Black Gandhi: Trinity College Professor of International Studies to Deliver Inaugural Endowed Lecture

Coverage Opportunity

What:  

Vijay Prashad, the George and Martha Kellner Chair of South Asian History and Professor of International Studies at Trinity College, will discuss the notion of “Black Gandhi” in an inaugural lecture for his endowed chair. Prashad’s talk purports that from the late 1920s onward, oppressed people in Africa and African America asked, “Where is our Black Gandhi?” Debates broke out on this question. But, Prashad suggests, Gandhi is not what he seems. He is not simply a saint, a Mahatma. Gandhi went to South Africa as a lawyer and returned to India as a radical political activist. What produced Gandhi? And, when Gandhi was translated into American, what was that process of political translation? That is the story of Black Gandhi.
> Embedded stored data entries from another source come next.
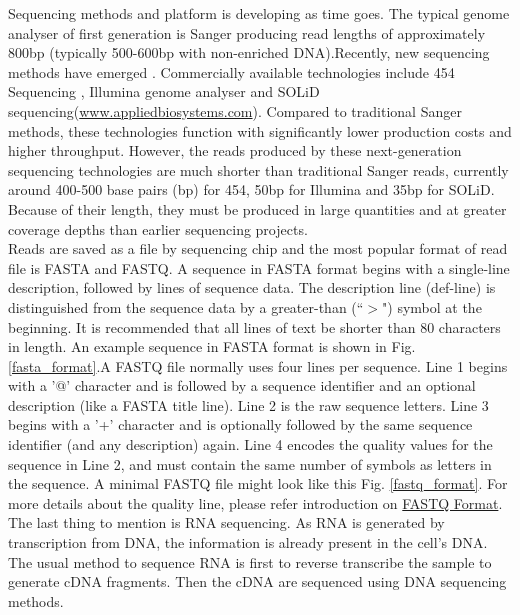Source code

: \documentclass{article}
\begin{document}
\noindent Sequencing methods and platform is developing as time goes. The typical genome analyser of first generation is Sanger\cite{sanger1977nucleotide} producing read lengths of approximately 800bp (typically 500-600bp with non-enriched DNA).Recently, new sequencing methods have emerged \cite{mardis2008impact}. Commercially available technologies include 454 Sequencing \cite{margulies2005genome}, Illumina genome analyser \cite{bentley2006whole} and SOLiD sequencing(\href{www.appliedbiosystems.com}{www.appliedbiosystems.com}). Compared to traditional Sanger methods, these technologies function with significantly lower production costs and higher throughput. However, the reads produced by these next-generation sequencing technologies are much shorter than traditional Sanger reads, currently around 400-500 base pairs (bp) for 454, 50bp for Illumina and 35bp for SOLiD. Because of their length, they must be produced in large quantities and at greater coverage depths than earlier sequencing projects.\\
Reads are saved as a file by sequencing chip and the most popular format of read file is FASTA and FASTQ. A sequence in FASTA format begins with a single-line description, followed by lines of sequence data. The description line (def-line) is distinguished from the sequence data by a greater-than (``$>$") symbol at the beginning. It is recommended that all lines of text be shorter than 80 characters in length. An example sequence in FASTA format is shown in Fig. \ref{fasta_format}.A FASTQ file normally uses four lines per sequence. Line 1 begins with a '@' character and is followed by a sequence identifier and an optional description (like a FASTA title line). Line 2 is the raw sequence letters. Line 3 begins with a '+' character and is optionally followed by the same sequence identifier (and any description) again. Line 4 encodes the quality values for the sequence in Line 2, and must contain the same number of symbols as letters in the sequence. A minimal FASTQ file might look like this Fig. \ref{fastq_format}. For more details about the quality line, please refer introduction on \href{http://en.wikipedia.org/wiki/FASTQ_format}{FASTQ Format}.\\
The last thing to mention is RNA sequencing. As RNA is generated by transcription from DNA, the information is already present in the cell's DNA. The usual method to sequence RNA is first to reverse transcribe the sample to generate cDNA fragments. Then the cDNA are sequenced using DNA sequencing methods.\\
\end{document}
 In September 2006, Prashad was appointed the George and Martha Kellner Chair of South Asian History, an endowed chair established in 1995 with a gift from George and Martha Kellner. George Kellner ’64 is a trustee of the College and also served on the Board from 1992-2000.

     
When:  

Thursday, February 1, 2007, at 4:30 p.m.

     
Where:  

McCook Auditorium on the Trinity College campus

     
Background:   Vijay Prashad received his B.A. from Pomona College and his Ph.D. from the University of Chicago. He began teaching at Trinity in 1996 and is the director of the International Studies Program. In 1999, Oxford University Press published a revised version of his dissertation, Untouchable Freedom: A Social History of a Dalit Community. He subsequently published nine books, including two that were chosen by the Village Voice as the top 25 books of the year, Karma of Brown Folk (2000) and Everybody Was Kung Fu Fighting: Afro-Asian Connections and the Myth of Cultural Purity (2001). In 2006, South End Press published his co-edited volume, Dispatches from Latin America: Experiments Against Neoliberalism, and in February 2007, the New Press released his most recent book, The Darker Nations: A People's History of the Third World. He is a columnist for India’s leading news magazine, Frontline, and he writes regularly for Z Magazine, ColorLines, The Indian American and Counterpunch. He is vice chair of the executive board of the Center for Third World Organizing (www.ctwo.org), on the board of the National Priorities Project, on the advisory board of the Connecticut Union Community Fund (AFL-CIO), on the board of United for a Fair Economy, an editor of Amerasia Journal and of The Subcontinental. In 2000, he received the award for distinguished teaching at Trinity.